Many athletes seek ways to improve their range of motion (ROM) and flexibility to enhance their performance. Foam rolling has gained popularity for its potential to release muscle tension, and static stretching is a common method for improving flexibility. In 2014, study by Andrew R. Mohr and colleagues aimed to investigate whether combining foam rolling with static stretching could significantly increase passive hip-flexion ROM.
This controlled laboratory study involved 40 participants with less than 90 degrees of passive hip-flexion ROM and no recent lower-extremity injuries. Over the course of six sessions, the researchers assessed passive hip-flexion ROM before and after various interventions: static stretching, foam rolling and static stretching, foam rolling alone, or no intervention (control). To ensure accuracy and consistency in measurements, participants lay supine with straps securing their hips and uninvolved leg. An inclinometer was used to measure hip flexion.
The study revealed a noteworthy change in passive hip-flexion ROM, irrespective of the intervention employed (F3,17 = 8.06, P = .001). However, the group that combined foam rolling with static stretching experienced a more significant increase in passive hip-flexion ROM compared to the groups that used static stretching alone (P = .04), foam rolling alone (P = .006), or no intervention (P = .001).

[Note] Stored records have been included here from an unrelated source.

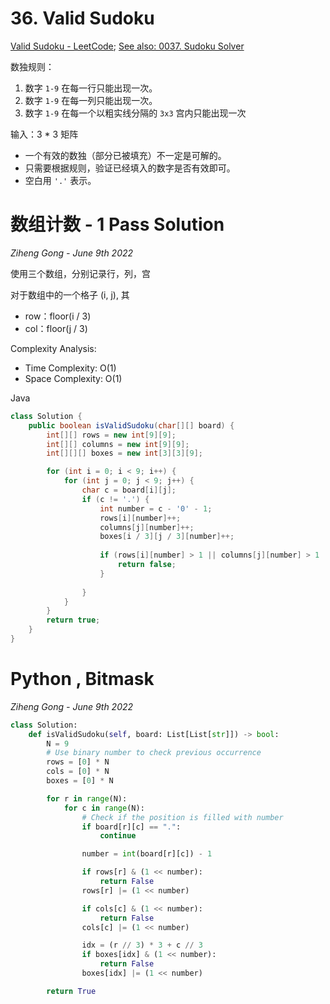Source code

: # **36. Valid Sudoku**

[Valid Sudoku - LeetCode](https://leetcode.com/problems/valid-sudoku/); [See also: 0037. Sudoku Solver](https://github.com/openview2017/leetcode-group-solution/tree/main/AlgorithmProblems/0037.%20Sudoku%20Solver)

数独规则：

1. 数字 `1-9` 在每一行只能出现一次。
2. 数字 `1-9` 在每一列只能出现一次。
3. 数字 `1-9` 在每一个以粗实线分隔的 `3x3` 宫内只能出现一次

输入：3 * 3 矩阵

- 一个有效的数独（部分已被填充）不一定是可解的。
- 只需要根据规则，验证已经填入的数字是否有效即可。
- 空白用 `'.'` 表示。

# 数组计数 - 1 Pass Solution

*Ziheng Gong - June 9th 2022*

使用三个数组，分别记录行，列，宫

对于数组中的一个格子 (i, j), 其

- row：floor(i / 3)
- col：floor(j / 3)

Complexity Analysis:

- Time Complexity: O(1)
- Space Complexity: O(1)

Java

```java
class Solution {
    public boolean isValidSudoku(char[][] board) {
        int[][] rows = new int[9][9];
        int[][] columns = new int[9][9];
        int[][][] boxes = new int[3][3][9];

        for (int i = 0; i < 9; i++) {
            for (int j = 0; j < 9; j++) {
                char c = board[i][j];
                if (c != '.') {
                    int number = c - '0' - 1;
                    rows[i][number]++;
                    columns[j][number]++;
                    boxes[i / 3][j / 3][number]++;
                    
                    if (rows[i][number] > 1 || columns[j][number] > 1 || boxes[i / 3][j / 3][number] > 1) {
                        return false;
                    }
                    
                }
            }
        }
        return true;
    }
}
```

# Python , Bitmask

*Ziheng Gong - June 9th 2022*

```python
class Solution:
    def isValidSudoku(self, board: List[List[str]]) -> bool:
        N = 9
        # Use binary number to check previous occurrence
        rows = [0] * N
        cols = [0] * N
        boxes = [0] * N

        for r in range(N):
            for c in range(N):
                # Check if the position is filled with number
                if board[r][c] == ".":
                    continue

                number = int(board[r][c]) - 1

                if rows[r] & (1 << number):
                    return False
                rows[r] |= (1 << number)

                if cols[c] & (1 << number):
                    return False
                cols[c] |= (1 << number)

                idx = (r // 3) * 3 + c // 3
                if boxes[idx] & (1 << number):
                    return False
                boxes[idx] |= (1 << number)

        return True
```

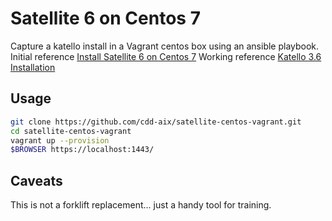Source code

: # Satellite 6 on Centos 7
Capture a katello install in a Vagrant centos box using an ansible playbook.
Initial reference [Install Satellite 6 on Centos 7](https://github.com/lukepafford/iac_config/wiki/Install-Satellite-6-on-Centos-7)
Working reference [Katello 3.6 Installation](https://theforeman.org/plugins/katello/3.6/installation/index.html)

## Usage

``` bash
git clone https://github.com/cdd-aix/satellite-centos-vagrant.git
cd satellite-centos-vagrant
vagrant up --provision
$BROWSER https://localhost:1443/
```

## Caveats
This is not a forklift replacement... just a handy tool for training.
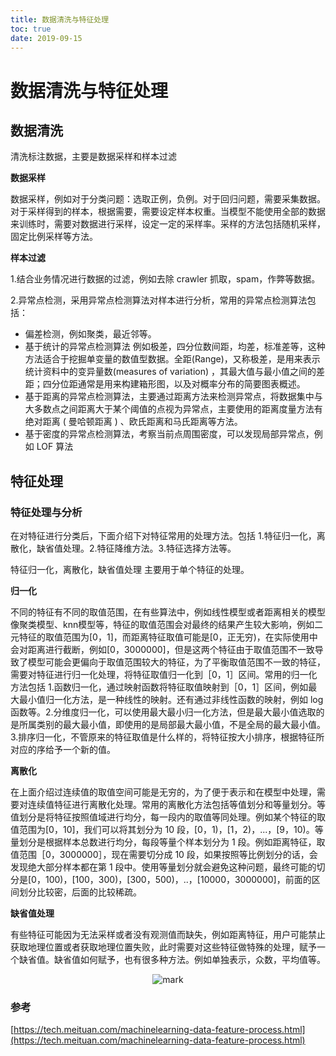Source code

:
 ```yaml
---
title: 数据清洗与特征处理
toc: true
date: 2019-09-15
---
```

# 数据清洗与特征处理


## 数据清洗


清洗标注数据，主要是数据采样和样本过滤

**数据采样**

数据采样，例如对于分类问题：选取正例，负例。对于回归问题，需要采集数据。对于采样得到的样本，根据需要，需要设定样本权重。当模型不能使用全部的数据来训练时，需要对数据进行采样，设定一定的采样率。采样的方法包括随机采样，固定比例采样等方法。

**样本过滤**

1.结合业务情况进行数据的过滤，例如去除 crawler 抓取，spam，作弊等数据。

2.异常点检测，采用异常点检测算法对样本进行分析，常用的异常点检测算法包括：

- 偏差检测，例如聚类，最近邻等。
- 基于统计的异常点检测算法
例如极差，四分位数间距，均差，标准差等，这种方法适合于挖掘单变量的数值型数据。全距(Range)，又称极差，是用来表示统计资料中的变异量数(measures of variation) ，其最大值与最小值之间的差距；四分位距通常是用来构建箱形图，以及对概率分布的简要图表概述。
- 基于距离的异常点检测算法，主要通过距离方法来检测异常点，将数据集中与大多数点之间距离大于某个阈值的点视为异常点，主要使用的距离度量方法有绝对距离 ( 曼哈顿距离 ) 、欧氏距离和马氏距离等方法。
- 基于密度的异常点检测算法，考察当前点周围密度，可以发现局部异常点，例如 LOF 算法

## 特征处理

### 特征处理与分析

在对特征进行分类后，下面介绍下对特征常用的处理方法。包括 1.特征归一化，离散化，缺省值处理。2.特征降维方法。3.特征选择方法等。

特征归一化，离散化，缺省值处理
主要用于单个特征的处理。

**归一化**

不同的特征有不同的取值范围，在有些算法中，例如线性模型或者距离相关的模型像聚类模型、knn模型等，特征的取值范围会对最终的结果产生较大影响，例如二元特征的取值范围为[0，1]，而距离特征取值可能是[0，正无穷)，在实际使用中会对距离进行截断，例如[0，3000000]，但是这两个特征由于取值范围不一致导致了模型可能会更偏向于取值范围较大的特征，为了平衡取值范围不一致的特征，需要对特征进行归一化处理，将特征取值归一化到［0，1］区间。常用的归一化方法包括 1.函数归一化，通过映射函数将特征取值映射到［0，1］区间，例如最大最小值归一化方法，是一种线性的映射。还有通过非线性函数的映射，例如 log 函数等。2.分维度归一化，可以使用最大最小归一化方法，但是最大最小值选取的是所属类别的最大最小值，即使用的是局部最大最小值，不是全局的最大最小值。3.排序归一化，不管原来的特征取值是什么样的，将特征按大小排序，根据特征所对应的序给予一个新的值。

**离散化**

在上面介绍过连续值的取值空间可能是无穷的，为了便于表示和在模型中处理，需要对连续值特征进行离散化处理。常用的离散化方法包括等值划分和等量划分。等值划分是将特征按照值域进行均分，每一段内的取值等同处理。例如某个特征的取值范围为[0，10]，我们可以将其划分为 10 段，[0，1)，[1，2)，...，[9，10)。等量划分是根据样本总数进行均分，每段等量个样本划分为 1 段。例如距离特征，取值范围［0，3000000］，现在需要切分成 10 段，如果按照等比例划分的话，会发现绝大部分样本都在第 1 段中。使用等量划分就会避免这种问题，最终可能的切分是[0，100)，[100，300)，[300，500)，..，[10000，3000000]，前面的区间划分比较密，后面的比较稀疏。

**缺省值处理**

有些特征可能因为无法采样或者没有观测值而缺失，例如距离特征，用户可能禁止获取地理位置或者获取地理位置失败，此时需要对这些特征做特殊的处理，赋予一个缺省值。缺省值如何赋予，也有很多种方法。例如单独表示，众数，平均值等。

<center>

![mark](http://images.iterate.site/blog/image/20190915/qUq5S40X6wxx.jpg?imageslim)

</center>

### 参考
[https://tech.meituan.com/machinelearning-data-feature-process.html](https://tech.meituan.com/machinelearning-data-feature-process.html)
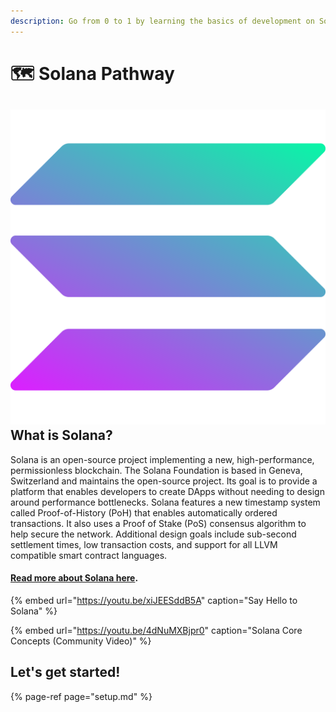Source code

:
 ```yaml
---
description: Go from 0 to 1 by learning the basics of development on Solana Blockchain
---
```


# 🗺 Solana Pathway

## ![](../../../.gitbook/assets/solana%20%282%29%20%282%29%20%282%29%20%282%29%20%281%29%20%282%29.png) What is Solana?

Solana is an open-source project implementing a new, high-performance, permissionless blockchain. The Solana Foundation is based in Geneva, Switzerland and maintains the open-source project. Its goal is to provide a platform that enables developers to create DApps without needing to design around performance bottlenecks. Solana features a new timestamp system called Proof-of-History \(PoH\) that enables automatically ordered transactions. It also uses a Proof of Stake \(PoS\) consensus algorithm to help secure the network. Additional design goals include sub-second settlement times, low transaction costs, and support for all LLVM compatible smart contract languages.

#### [Read more about Solana here](https://learn.figment.io/network-documentation/solana/solana-101).

{% embed url="https://youtu.be/xiJEESddB5A" caption="Say Hello to Solana" %}

{% embed url="https://youtu.be/4dNuMXBjpr0" caption="Solana Core Concepts \(Community Video\)" %}

## Let's get started!

{% page-ref page="setup.md" %}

The findings of this study support the effectiveness of incorporating foam rolling into a static-stretching routine to enhance hip-flexion ROM. Athletes, particularly those without lower-extremity injuries and with limited hamstring ROM, can benefit from this combination. By foam rolling the hamstrings before static stretching, individuals can maximize their hip-flexion ROM, which may contribute to improved performance in various sports and physical activities.
In conclusion, the study conducted by Andrew R. Mohr and colleagues underscores the value of combining foam rolling with static stretching to increase passive hip-flexion range of motion. Athletes looking to optimize their flexibility and ROM, especially in the hamstrings, can benefit from this approach. By incorporating foam rolling into their warm-up routines, individuals may achieve greater gains in hip flexibility, potentially leading to improved athletic performance.
Reference: Mohr, A. R., Long, B. C., & Goad, C. L. (2014). Effect of foam rolling and static stretching on passive hip-flexion range of motion. Journal of sport rehabilitation, 23(4), 296-299.